_TASK ITEM_. For each line below, check whether "那么我们怎么做呢" is present. Report how many lines have it, nothing else.

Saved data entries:
--*--

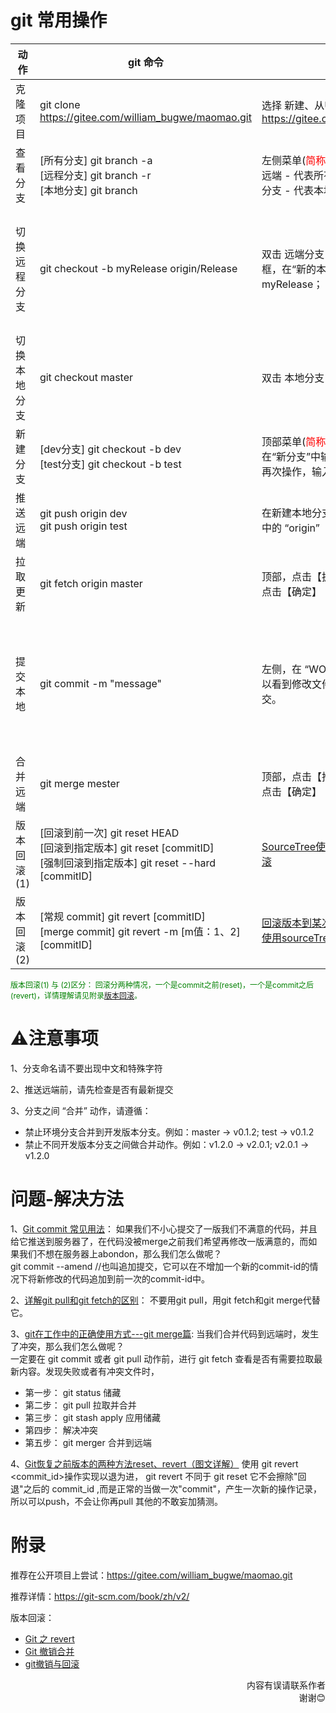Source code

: # git 常用操作
| 动作 | git 命令 | sourceTree 操作 | 备注 |
| --- | -------- | -------------- | ---- |
| 克隆项目 | git clone https://gitee.com/william_bugwe/maomao.git | 选择 新建、从URL克隆，填写地址 https://gitee.com/william_bugwe/maomao.git | 默认分支 master 
| 查看分支 | [所有分支] git branch -a <br> [远程分支] git branch -r <br> [本地分支] git branch | 左侧菜单(<span style="color: red;">简称：左侧</span>)： <br> 远端 - 代表所有远端分支<br> 分支 - 代表本地分支 | |
| 切换远程分支 | git checkout -b myRelease origin/Release <br>| 双击 远端分支 Release；弹出“检出新分支”弹框，在“新的本地分支名称”中输入 myRelease；| 作用是 checkout 远程的 Release 分支，在本地起名为 myRelease 分支，并切换到本地的 myRelase 分支  | 
| 切换本地分支 | git checkout master | 双击 本地分支 master | 切记分支时，文件状态最好无修改内容 |
| 新建分支 | [dev分支] git checkout -b dev <br> [test分支] git checkout -b test | 顶部菜单(<span style="color: red;">简称：顶部</span>)，点击【分支】按钮<br>在“新分支”中输入：dev<br> 再次操作，输入：test | 当前在 master 分支上，做新建分支操作 |
| 推送远端 | git push origin dev <br> git push origin test | 在新建本地分支上(dev)右击，选择【推送到】中的 “origin” | |
| 拉取更新 | git fetch origin master | 顶部，点击【抓取】按钮<br>点击【确定】 | 当前在 master 分支上，做拉取更新操作 |
| 提交本地 | git commit -m "message" | 左侧，在 “WORKSPACE” -> “文件状态” 中，可以看到修改文件，底部填写 message 点击提交。 | ⚠️sourecTree 操作“文件状态”底部，勾选框【立即推送变更到 origin/mester】作用是，提交动作自动合并到远端分支上。 |
| 合并远端 | git merge mester | 顶部，点击【推送】按钮<br>点击【确定】 |  |
| 版本回滚(1) | [回滚到前一次] git reset HEAD <br> [回滚到指定版本] git reset [commitID] <br> [强制回滚到指定版本] git reset --hard [commitID] | <a href="https://www.jianshu.com/p/07d3a90425d4">SourceTree使用教程--文件部分提交、撤销回滚</a> | |
| 版本回滚(2) | [常规 commit] git revert [commitID] <br> [merge commit] git revert -m [m值：1、2] [commitID] | <a href="https://jingyan.baidu.com/article/ab0b563057387ac15afa7dca.html">回滚版本到某次提交</a> <br> <a href="https://blog.csdn.net/u012373815/article/details/78142806/">使用sourceTree回滚git代码到历史节点</a> | <a href="https://www.jianshu.com/p/741afd526110">SourceTree回滚指定文件代码</a> |

<span style="font-size: 12px;color: green;">
版本回滚(1) 与 (2)区分：
回滚分两种情况，一个是commit之前(reset)，一个是commit之后(revert)，详情理解请见附录<a href="#3">版本回滚</a>。
</span>

# ⚠️注意事项
1、分支命名请不要出现中文和特殊字符

2、推送远端前，请先检查是否有最新提交

3、分支之间 “合并” 动作，请遵循：
- 禁止环境分支合并到开发版本分支。例如：master -> v0.1.2; test -> v0.1.2
- 禁止不同开发版本分支之间做合并动作。例如：v1.2.0 -> v2.0.1; v2.0.1 -> v1.2.0

# 问题-解决方法
1、<a href="https://blog.csdn.net/qianxuedegushi/article/details/80311358">Git commit 常见用法</a>：
如果我们不小心提交了一版我们不满意的代码，并且给它推送到服务器了，在代码没被merge之前我们希望再修改一版满意的，而如果我们不想在服务器上abondon，那么我们怎么做呢？<br>
git commit --amend //也叫追加提交，它可以在不增加一个新的commit-id的情况下将新修改的代码追加到前一次的commit-id中。

2、<a href="https://blog.csdn.net/weixin_41975655/article/details/82887273">详解git pull和git fetch的区别</a>：
不要用git pull，用git fetch和git merge代替它。

3、<a href="https://blog.csdn.net/nrsc272420199/article/details/85227095">git在工作中的正确使用方式---git merge篇</a>:
当我们合并代码到远端时，发生了冲突，那么我们怎么做呢？<br>
一定要在 git commit 或者 git pull 动作前，进行 git fetch 查看是否有需要拉取最新内容。发现失败或者有冲突文件时，
- 第一步： git status 储藏
- 第二步： git pull 拉取并合并
- 第三步： git stash apply 应用储藏
- 第四步： 解决冲突
- 第五步： git merger 合并到远端

4、<a href="https://blog.csdn.net/yxlshk/article/details/79944535">Git恢复之前版本的两种方法reset、revert（图文详解）</a>
使用 git revert <commit_id>操作实现以退为进， git revert 不同于 git reset 它不会擦除"回退"之后的 commit_id ,而是正常的当做一次"commit"，产生一次新的操作记录，所以可以push，不会让你再pull 其他的不敢妄加猜测。

# 附录
推荐在公开项目上尝试：https://gitee.com/william_bugwe/maomao.git

推荐详情：https://git-scm.com/book/zh/v2/

版本回滚：
- <a href="https://segmentfault.com/a/1190000012897697?utm_source=tag-newest">Git 之 revert</a>
- <a href="http://blog.psjay.com/posts/git-revert-merge-commit/">Git 撤销合并</a>
- <a href="https://www.cnblogs.com/songgj/p/8965580.html">git撤销与回滚</a>

<div style="text-align: right;">内容有误请联系作者<br>谢谢😊</div>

--*--

_FINISHED EXERCISE_. 2